The genius of Ansel Adams is his ability to do two somewhat opposite things. On the one, he has an uncanny ability to draw out beauty in the mundane. A dead stump, a mossy fence, a patch of grass ... all these become art when seen through his eyes. On the other hand, he is also unparalleled in his ability to capture the thrill of a landscape in a single freeze-frame image. And yet, as I walked through that gallery, stunned and exhilarated by the art created by this man, it dawned upon me that it was still nothing at all like hiking through the towering pines of Yosemite, or stumbling onto the breathtaking heights of the Canyon de Chelly or even walking through a cathedral in America's southwest. I found that, as much as I lost myself in his work, when I came to, I was still walking through an art gallery.
My wife expressed it much better than I ever could. She, having been to the Grand Canyon, said that seeing a photograph of the Grand Canyon was nothing like actually teetering on the edge of that precipice because there was no terror in looking at a picture. A picture didn't strike fear in her heart because a photograph never threatens your existence, it never puts your life at risk, it merely attempts to enhance it.

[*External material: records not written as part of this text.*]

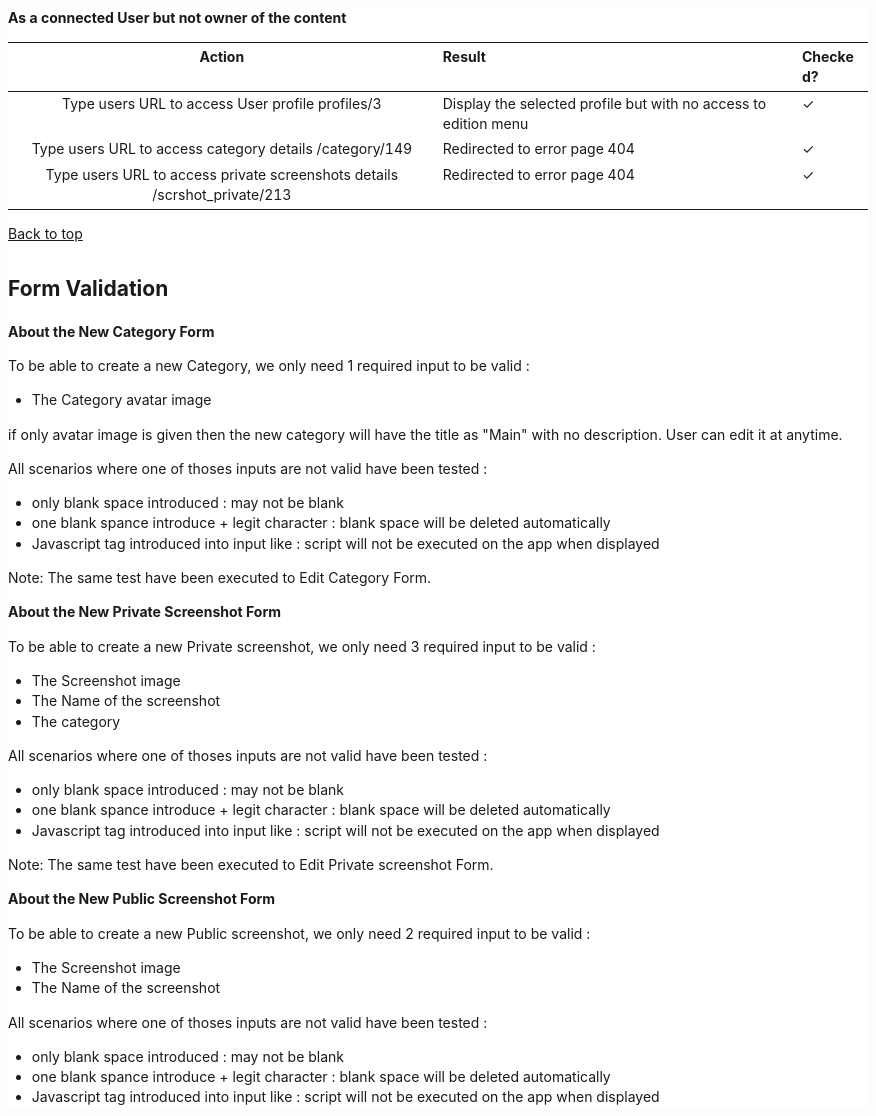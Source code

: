 **As a connected User but not owner of the content**


| Action | Result  | Checked? |
|:-------:|:--------|:--------|
| Type users URL to access User profile profiles/3 | Display the selected profile but with no access to edition menu | &check; |
| Type users URL to access category details /category/149 |  Redirected to error page 404 | &check; |
| Type users URL to access private screenshots details /scrshot_private/213 |  Redirected to error page 404 | &check; |




[Back to top](<#contents>)


## Form Validation

**About the New Category Form**

To be able to create a new Category, we only need 1 required input to be valid :
* The Category avatar image

if only avatar image is given then the new category will have the title as "Main" with no description. User can edit it at anytime.

All scenarios where one of thoses inputs are not valid have been tested :
- only blank space introduced : may not be blank
- one blank spance introduce + legit character : blank space will be deleted automatically
- Javascript tag introduced into input like <script>alert('bomb');</script> : script will not be executed on the app when displayed

Note: The same test have been executed to Edit Category Form.

**About the New Private Screenshot Form**

To be able to create a new Private screenshot, we only need 3 required input to be valid :
* The Screenshot image
* The Name of the screenshot
* The category 


All scenarios where one of thoses inputs are not valid have been tested :
- only blank space introduced : may not be blank
- one blank spance introduce + legit character : blank space will be deleted automatically
- Javascript tag introduced into input like <script>alert('bomb');</script> : script will not be executed on the app when displayed

Note: The same test have been executed to Edit Private screenshot Form.

**About the New Public Screenshot Form**

To be able to create a new Public screenshot, we only need 2 required input to be valid :
* The Screenshot image
* The Name of the screenshot



All scenarios where one of thoses inputs are not valid have been tested :
- only blank space introduced : may not be blank
- one blank spance introduce + legit character : blank space will be deleted automatically
- Javascript tag introduced into input like <script>alert('bomb');</script> : script will not be executed on the app when displayed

But the thrill of unadulterated majesty, a majesty that could honestly care less about enhancing your life, is that it fills you with an awe and a dread and a terror that makes you realize that this thing you are beholding could, in any minute, swallow you up and bring to a violent end all you once thought to be weighty.
Adams' work approximates that as best as I've ever seen, but I suppose we will never be able to capture the untamability of wild majesty because in attempting to capture it, we inevitably domesticate it and make it safe, we make it to our liking, controllable so that it fits our purposes and never questions our sovereignty.